[Dataset entries]

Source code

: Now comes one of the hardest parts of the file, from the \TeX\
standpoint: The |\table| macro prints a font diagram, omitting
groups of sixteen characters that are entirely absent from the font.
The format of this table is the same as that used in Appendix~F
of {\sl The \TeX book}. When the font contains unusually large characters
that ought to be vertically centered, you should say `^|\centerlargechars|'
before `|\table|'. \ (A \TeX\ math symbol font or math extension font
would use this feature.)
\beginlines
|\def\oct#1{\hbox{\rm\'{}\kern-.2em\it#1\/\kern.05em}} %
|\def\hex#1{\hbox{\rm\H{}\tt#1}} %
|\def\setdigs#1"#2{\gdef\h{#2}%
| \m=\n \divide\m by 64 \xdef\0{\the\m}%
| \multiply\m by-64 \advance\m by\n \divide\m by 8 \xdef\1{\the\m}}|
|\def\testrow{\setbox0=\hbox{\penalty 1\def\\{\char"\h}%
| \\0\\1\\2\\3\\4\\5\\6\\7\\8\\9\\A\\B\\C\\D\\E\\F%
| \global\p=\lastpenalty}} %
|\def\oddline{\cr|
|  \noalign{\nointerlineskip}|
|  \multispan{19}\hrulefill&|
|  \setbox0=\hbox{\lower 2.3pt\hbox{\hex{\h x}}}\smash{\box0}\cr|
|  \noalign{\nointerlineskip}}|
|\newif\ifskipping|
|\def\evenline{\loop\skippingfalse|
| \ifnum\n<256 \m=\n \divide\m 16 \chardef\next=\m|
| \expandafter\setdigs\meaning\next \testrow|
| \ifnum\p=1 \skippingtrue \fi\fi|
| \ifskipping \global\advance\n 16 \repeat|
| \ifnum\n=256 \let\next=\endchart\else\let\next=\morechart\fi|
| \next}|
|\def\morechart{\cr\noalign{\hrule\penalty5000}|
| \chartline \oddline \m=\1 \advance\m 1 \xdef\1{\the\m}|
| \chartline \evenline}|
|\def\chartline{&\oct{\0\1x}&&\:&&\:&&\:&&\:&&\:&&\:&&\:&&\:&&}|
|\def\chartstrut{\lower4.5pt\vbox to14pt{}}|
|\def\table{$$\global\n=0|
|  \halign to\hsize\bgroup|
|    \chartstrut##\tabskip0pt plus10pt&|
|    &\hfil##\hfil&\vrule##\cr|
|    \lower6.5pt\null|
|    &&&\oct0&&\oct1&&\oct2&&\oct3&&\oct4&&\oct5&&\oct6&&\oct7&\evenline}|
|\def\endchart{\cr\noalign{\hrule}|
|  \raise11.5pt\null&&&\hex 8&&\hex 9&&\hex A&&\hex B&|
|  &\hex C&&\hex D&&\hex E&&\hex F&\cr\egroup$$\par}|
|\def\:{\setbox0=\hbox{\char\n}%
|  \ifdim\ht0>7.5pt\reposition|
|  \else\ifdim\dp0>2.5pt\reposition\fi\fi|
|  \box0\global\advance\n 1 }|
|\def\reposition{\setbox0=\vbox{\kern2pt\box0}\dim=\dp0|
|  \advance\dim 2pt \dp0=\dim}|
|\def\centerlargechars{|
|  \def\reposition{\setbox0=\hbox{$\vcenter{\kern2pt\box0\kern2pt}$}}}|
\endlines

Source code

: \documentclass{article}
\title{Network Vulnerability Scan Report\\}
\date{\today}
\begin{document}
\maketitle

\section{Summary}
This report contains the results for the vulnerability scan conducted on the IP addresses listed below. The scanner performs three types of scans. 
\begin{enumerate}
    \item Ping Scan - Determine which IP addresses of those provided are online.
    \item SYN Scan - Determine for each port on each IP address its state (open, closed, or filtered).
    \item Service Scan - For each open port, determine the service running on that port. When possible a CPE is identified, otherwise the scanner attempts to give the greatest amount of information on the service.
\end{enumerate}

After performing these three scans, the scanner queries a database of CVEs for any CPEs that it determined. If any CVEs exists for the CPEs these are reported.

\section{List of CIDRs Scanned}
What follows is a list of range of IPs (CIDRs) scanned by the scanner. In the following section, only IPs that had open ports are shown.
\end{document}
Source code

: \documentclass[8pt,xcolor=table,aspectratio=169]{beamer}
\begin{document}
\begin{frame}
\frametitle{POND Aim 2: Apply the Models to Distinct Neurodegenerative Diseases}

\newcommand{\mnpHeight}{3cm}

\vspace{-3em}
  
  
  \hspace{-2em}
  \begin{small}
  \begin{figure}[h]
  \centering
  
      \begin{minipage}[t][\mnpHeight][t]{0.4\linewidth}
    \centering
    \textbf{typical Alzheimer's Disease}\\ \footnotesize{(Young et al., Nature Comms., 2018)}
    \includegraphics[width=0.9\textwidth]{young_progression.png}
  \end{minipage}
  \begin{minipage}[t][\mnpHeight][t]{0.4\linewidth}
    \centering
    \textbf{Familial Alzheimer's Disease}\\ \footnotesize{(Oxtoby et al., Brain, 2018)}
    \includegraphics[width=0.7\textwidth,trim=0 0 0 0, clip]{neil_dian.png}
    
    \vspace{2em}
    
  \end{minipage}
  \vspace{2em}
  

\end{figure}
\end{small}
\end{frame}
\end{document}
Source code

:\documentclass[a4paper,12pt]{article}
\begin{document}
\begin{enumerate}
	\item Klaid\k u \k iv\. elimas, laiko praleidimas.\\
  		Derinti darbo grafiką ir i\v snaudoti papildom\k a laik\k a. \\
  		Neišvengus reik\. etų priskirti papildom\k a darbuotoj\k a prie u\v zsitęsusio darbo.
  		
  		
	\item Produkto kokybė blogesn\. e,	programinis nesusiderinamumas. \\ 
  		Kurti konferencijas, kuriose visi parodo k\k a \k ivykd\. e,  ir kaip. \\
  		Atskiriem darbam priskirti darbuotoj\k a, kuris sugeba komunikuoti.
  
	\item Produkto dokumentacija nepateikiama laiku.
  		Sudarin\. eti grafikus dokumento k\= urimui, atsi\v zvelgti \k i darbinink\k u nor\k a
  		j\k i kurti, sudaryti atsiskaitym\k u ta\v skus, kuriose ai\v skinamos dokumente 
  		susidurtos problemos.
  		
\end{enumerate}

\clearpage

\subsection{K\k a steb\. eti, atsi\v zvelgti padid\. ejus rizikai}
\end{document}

[Task goal] All records above are to be printed exactly, with nothing omitted.

[Solution for this problem]
Source code

: Now comes one of the hardest parts of the file, from the \TeX\
standpoint: The |\table| macro prints a font diagram, omitting
groups of sixteen characters that are entirely absent from the font.
The format of this table is the same as that used in Appendix~F
of {\sl The \TeX book}. When the font contains unusually large characters
that ought to be vertically centered, you should say `^|\centerlargechars|'
before `|\table|'. \ (A \TeX\ math symbol font or math extension font
would use this feature.)
\beginlines
|\def\oct#1{\hbox{\rm\'{}\kern-.2em\it#1\/\kern.05em}} %
|\def\hex#1{\hbox{\rm\H{}\tt#1}} %
|\def\setdigs#1"#2{\gdef\h{#2}%
| \m=\n \divide\m by 64 \xdef\0{\the\m}%
| \multiply\m by-64 \advance\m by\n \divide\m by 8 \xdef\1{\the\m}}|
|\def\testrow{\setbox0=\hbox{\penalty 1\def\\{\char"\h}%
| \\0\\1\\2\\3\\4\\5\\6\\7\\8\\9\\A\\B\\C\\D\\E\\F%
| \global\p=\lastpenalty}} %
|\def\oddline{\cr|
|  \noalign{\nointerlineskip}|
|  \multispan{19}\hrulefill&|
|  \setbox0=\hbox{\lower 2.3pt\hbox{\hex{\h x}}}\smash{\box0}\cr|
|  \noalign{\nointerlineskip}}|
|\newif\ifskipping|
|\def\evenline{\loop\skippingfalse|
| \ifnum\n<256 \m=\n \divide\m 16 \chardef\next=\m|
| \expandafter\setdigs\meaning\next \testrow|
| \ifnum\p=1 \skippingtrue \fi\fi|
| \ifskipping \global\advance\n 16 \repeat|
| \ifnum\n=256 \let\next=\endchart\else\let\next=\morechart\fi|
| \next}|
|\def\morechart{\cr\noalign{\hrule\penalty5000}|
| \chartline \oddline \m=\1 \advance\m 1 \xdef\1{\the\m}|
| \chartline \evenline}|
|\def\chartline{&\oct{\0\1x}&&\:&&\:&&\:&&\:&&\:&&\:&&\:&&\:&&}|
|\def\chartstrut{\lower4.5pt\vbox to14pt{}}|
|\def\table{$$\global\n=0|
|  \halign to\hsize\bgroup|
|    \chartstrut##\tabskip0pt plus10pt&|
|    &\hfil##\hfil&\vrule##\cr|
|    \lower6.5pt\null|
|    &&&\oct0&&\oct1&&\oct2&&\oct3&&\oct4&&\oct5&&\oct6&&\oct7&\evenline}|
|\def\endchart{\cr\noalign{\hrule}|
|  \raise11.5pt\null&&&\hex 8&&\hex 9&&\hex A&&\hex B&|
|  &\hex C&&\hex D&&\hex E&&\hex F&\cr\egroup$$\par}|
|\def\:{\setbox0=\hbox{\char\n}%
|  \ifdim\ht0>7.5pt\reposition|
|  \else\ifdim\dp0>2.5pt\reposition\fi\fi|
|  \box0\global\advance\n 1 }|
|\def\reposition{\setbox0=\vbox{\kern2pt\box0}\dim=\dp0|
|  \advance\dim 2pt \dp0=\dim}|
|\def\centerlargechars{|
|  \def\reposition{\setbox0=\hbox{$\vcenter{\kern2pt\box0\kern2pt}$}}}|
\endlines

Source code

: \documentclass{article}
\title{Network Vulnerability Scan Report\\}
\date{\today}
\begin{document}
\maketitle

\section{Summary}
This report contains the results for the vulnerability scan conducted on the IP addresses listed below. The scanner performs three types of scans. 
\begin{enumerate}
    \item Ping Scan - Determine which IP addresses of those provided are online.
    \item SYN Scan - Determine for each port on each IP address its state (open, closed, or filtered).
    \item Service Scan - For each open port, determine the service running on that port. When possible a CPE is identified, otherwise the scanner attempts to give the greatest amount of information on the service.
\end{enumerate}

After performing these three scans, the scanner queries a database of CVEs for any CPEs that it determined. If any CVEs exists for the CPEs these are reported.

\section{List of CIDRs Scanned}
What follows is a list of range of IPs (CIDRs) scanned by the scanner. In the following section, only IPs that had open ports are shown.
\end{document}
Source code

: \documentclass[8pt,xcolor=table,aspectratio=169]{beamer}
\begin{document}
\begin{frame}
\frametitle{POND Aim 2: Apply the Models to Distinct Neurodegenerative Diseases}

\newcommand{\mnpHeight}{3cm}

\vspace{-3em}
  
  
  \hspace{-2em}
  \begin{small}
  \begin{figure}[h]
  \centering
  
      \begin{minipage}[t][\mnpHeight][t]{0.4\linewidth}
    \centering
    \textbf{typical Alzheimer's Disease}\\ \footnotesize{(Young et al., Nature Comms., 2018)}
    \includegraphics[width=0.9\textwidth]{young_progression.png}
  \end{minipage}
  \begin{minipage}[t][\mnpHeight][t]{0.4\linewidth}
    \centering
    \textbf{Familial Alzheimer's Disease}\\ \footnotesize{(Oxtoby et al., Brain, 2018)}
    \includegraphics[width=0.7\textwidth,trim=0 0 0 0, clip]{neil_dian.png}
    
    \vspace{2em}
    
  \end{minipage}
  \vspace{2em}
  

\end{figure}
\end{small}
\end{frame}
\end{document}
Source code

:\documentclass[a4paper,12pt]{article}
\begin{document}
\begin{enumerate}
	\item Klaid\k u \k iv\. elimas, laiko praleidimas.\\
  		Derinti darbo grafiką ir i\v snaudoti papildom\k a laik\k a. \\
  		Neišvengus reik\. etų priskirti papildom\k a darbuotoj\k a prie u\v zsitęsusio darbo.
  		
  		
	\item Produkto kokybė blogesn\. e,	programinis nesusiderinamumas. \\ 
  		Kurti konferencijas, kuriose visi parodo k\k a \k ivykd\. e,  ir kaip. \\
  		Atskiriem darbam priskirti darbuotoj\k a, kuris sugeba komunikuoti.
  
	\item Produkto dokumentacija nepateikiama laiku.
  		Sudarin\. eti grafikus dokumento k\= urimui, atsi\v zvelgti \k i darbinink\k u nor\k a
  		j\k i kurti, sudaryti atsiskaitym\k u ta\v skus, kuriose ai\v skinamos dokumente 
  		susidurtos problemos.
  		
\end{enumerate}

\clearpage

\subsection{K\k a steb\. eti, atsi\v zvelgti padid\. ejus rizikai}
\end{document}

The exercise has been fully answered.